In August, 1960, Baker was arrested in Lucca, Italy. He was convicted of drug smuggling and forgery and sentenced to a year, seven months, and ten days in a Lucca prison. When he was released early, in December 1961, RCA Italiana organized collaborative sessions with composer, arranger, and conductor Ennio Morricone. In 1962, they recorded four of Baker's own compositions that he wrote while incarcerated: "Chetty's Lullaby", "So che ti perderò", "Il mio domani", and "Motivo su raggio di luna".

1962 RCA Victor picture sleeve 45 single release in Italy.

The recording was featured on the 1999 compilation box set The Ennio Morricone Chronicles on BMG International. The track was released as a bonus track on the Chet is Back! CD release by RCA in 2003 in the U.S. A Various Artists LP compilation produced by Italian RCA, Passaporto per l'Italia, RCA PML 10319, released on 1962, included "So che ti perderò" and "Il mio domani", the 45 single B sides. The song also appeared on Dimensione Jazz on Right Tempo Classics in 1995, the 2010 Sony Music set The Perfect Jazz Collection, and the 2014 album Chet Baker Sings - The Complete 1953-62 Vocal Studio Recordings on Valentine Records.

==Other recordings==
Sue Richardson recorded the song on the 2013 Chet Baker tribute album Too Cool: The Life and Music of Chet Baker on Splash Point.

==Sources==
- Baker, Chet.
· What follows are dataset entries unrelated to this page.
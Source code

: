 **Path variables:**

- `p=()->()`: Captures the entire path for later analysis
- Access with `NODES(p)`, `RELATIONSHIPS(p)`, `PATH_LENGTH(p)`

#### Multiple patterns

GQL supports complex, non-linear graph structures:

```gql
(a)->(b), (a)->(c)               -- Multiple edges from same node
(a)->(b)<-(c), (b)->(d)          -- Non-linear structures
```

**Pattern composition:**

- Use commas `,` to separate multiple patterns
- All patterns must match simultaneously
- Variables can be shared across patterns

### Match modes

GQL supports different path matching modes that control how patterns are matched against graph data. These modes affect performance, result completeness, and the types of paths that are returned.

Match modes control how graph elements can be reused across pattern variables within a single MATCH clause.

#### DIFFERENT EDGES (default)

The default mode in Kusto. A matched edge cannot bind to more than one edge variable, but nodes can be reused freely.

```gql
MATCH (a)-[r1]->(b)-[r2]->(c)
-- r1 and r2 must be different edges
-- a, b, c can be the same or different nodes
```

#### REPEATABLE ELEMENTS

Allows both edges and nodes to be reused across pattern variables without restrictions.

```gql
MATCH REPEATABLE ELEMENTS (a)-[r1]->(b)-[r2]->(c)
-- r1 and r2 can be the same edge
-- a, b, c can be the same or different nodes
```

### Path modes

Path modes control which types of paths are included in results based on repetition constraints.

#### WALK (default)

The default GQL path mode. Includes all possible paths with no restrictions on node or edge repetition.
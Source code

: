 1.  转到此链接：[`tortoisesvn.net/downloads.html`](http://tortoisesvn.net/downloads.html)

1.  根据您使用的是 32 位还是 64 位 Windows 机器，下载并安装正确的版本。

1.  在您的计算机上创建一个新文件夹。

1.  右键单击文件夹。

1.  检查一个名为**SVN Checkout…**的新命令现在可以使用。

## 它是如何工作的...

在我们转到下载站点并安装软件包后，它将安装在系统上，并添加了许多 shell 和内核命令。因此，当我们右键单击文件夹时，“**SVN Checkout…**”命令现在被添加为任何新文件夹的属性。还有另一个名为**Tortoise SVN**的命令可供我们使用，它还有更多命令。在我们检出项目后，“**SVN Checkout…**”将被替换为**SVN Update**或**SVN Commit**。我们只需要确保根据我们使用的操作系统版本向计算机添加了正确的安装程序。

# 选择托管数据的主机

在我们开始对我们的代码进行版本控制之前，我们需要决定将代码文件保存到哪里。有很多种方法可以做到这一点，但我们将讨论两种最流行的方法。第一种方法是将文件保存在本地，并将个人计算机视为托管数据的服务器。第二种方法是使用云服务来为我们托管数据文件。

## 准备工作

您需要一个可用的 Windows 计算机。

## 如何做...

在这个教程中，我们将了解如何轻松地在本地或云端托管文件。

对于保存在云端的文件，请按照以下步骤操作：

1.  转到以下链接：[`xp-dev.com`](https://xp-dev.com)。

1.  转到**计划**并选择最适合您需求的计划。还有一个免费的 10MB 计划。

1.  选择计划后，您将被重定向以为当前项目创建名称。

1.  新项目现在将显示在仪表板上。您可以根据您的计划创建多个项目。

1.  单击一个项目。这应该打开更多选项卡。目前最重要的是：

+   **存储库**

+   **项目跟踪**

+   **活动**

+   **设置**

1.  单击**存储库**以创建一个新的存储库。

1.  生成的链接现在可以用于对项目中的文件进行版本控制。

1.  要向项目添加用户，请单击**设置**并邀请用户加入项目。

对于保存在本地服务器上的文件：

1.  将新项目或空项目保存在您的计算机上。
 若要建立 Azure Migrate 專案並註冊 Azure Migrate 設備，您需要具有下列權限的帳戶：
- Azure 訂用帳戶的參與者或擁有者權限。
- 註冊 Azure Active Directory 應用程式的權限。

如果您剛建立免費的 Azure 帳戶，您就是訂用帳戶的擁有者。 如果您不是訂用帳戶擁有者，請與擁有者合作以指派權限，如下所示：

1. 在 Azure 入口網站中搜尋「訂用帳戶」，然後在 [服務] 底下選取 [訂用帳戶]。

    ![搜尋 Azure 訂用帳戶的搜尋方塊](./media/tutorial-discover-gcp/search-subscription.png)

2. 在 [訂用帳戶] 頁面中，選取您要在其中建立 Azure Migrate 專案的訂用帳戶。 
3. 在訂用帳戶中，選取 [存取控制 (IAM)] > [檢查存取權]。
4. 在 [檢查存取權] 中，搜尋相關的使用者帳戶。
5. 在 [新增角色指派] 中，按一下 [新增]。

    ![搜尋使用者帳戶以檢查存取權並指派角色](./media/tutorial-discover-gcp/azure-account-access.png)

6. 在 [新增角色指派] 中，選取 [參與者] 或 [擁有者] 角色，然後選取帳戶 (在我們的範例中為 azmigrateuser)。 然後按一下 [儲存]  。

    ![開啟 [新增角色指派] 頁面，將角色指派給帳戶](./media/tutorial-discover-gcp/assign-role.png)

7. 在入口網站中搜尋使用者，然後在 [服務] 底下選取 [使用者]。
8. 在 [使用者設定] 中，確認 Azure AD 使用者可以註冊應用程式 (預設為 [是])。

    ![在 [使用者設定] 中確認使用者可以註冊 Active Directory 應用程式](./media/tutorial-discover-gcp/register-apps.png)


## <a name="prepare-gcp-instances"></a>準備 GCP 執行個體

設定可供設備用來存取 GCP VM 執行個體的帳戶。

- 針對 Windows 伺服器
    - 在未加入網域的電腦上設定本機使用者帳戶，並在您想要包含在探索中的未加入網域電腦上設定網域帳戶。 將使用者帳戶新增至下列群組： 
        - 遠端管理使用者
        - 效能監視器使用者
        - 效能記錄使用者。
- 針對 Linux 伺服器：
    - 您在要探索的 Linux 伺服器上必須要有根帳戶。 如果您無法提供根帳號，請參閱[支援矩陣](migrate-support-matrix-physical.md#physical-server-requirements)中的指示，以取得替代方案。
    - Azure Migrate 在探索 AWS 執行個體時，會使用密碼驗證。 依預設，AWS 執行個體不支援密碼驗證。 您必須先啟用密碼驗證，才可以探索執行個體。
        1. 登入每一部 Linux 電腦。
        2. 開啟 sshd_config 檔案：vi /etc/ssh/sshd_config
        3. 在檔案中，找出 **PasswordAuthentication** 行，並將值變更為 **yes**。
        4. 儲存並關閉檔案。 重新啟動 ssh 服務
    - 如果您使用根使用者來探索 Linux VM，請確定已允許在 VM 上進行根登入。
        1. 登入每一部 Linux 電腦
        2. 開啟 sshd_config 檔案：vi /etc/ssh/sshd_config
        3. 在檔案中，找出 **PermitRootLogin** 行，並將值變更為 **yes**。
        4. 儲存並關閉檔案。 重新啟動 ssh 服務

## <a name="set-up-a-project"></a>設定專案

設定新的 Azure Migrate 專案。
As Though I Had Wings: The Lost Memoir. St. Martin's Press, 1997.
- De Valk, Jeroen. Chet Baker: His Life and Music. Berkeley Hills Books, 2000.
- Rouy, Gérard. Chet Baker. Paris: Editions du limon, 1992.
- Ruddick, Matthew. Funny Valentine: The Story of Chet Baker. Melrose Books, 2012.
- Frank, Artt. **Chet Baker: The Missing Years" . BooksEndependent, 2014.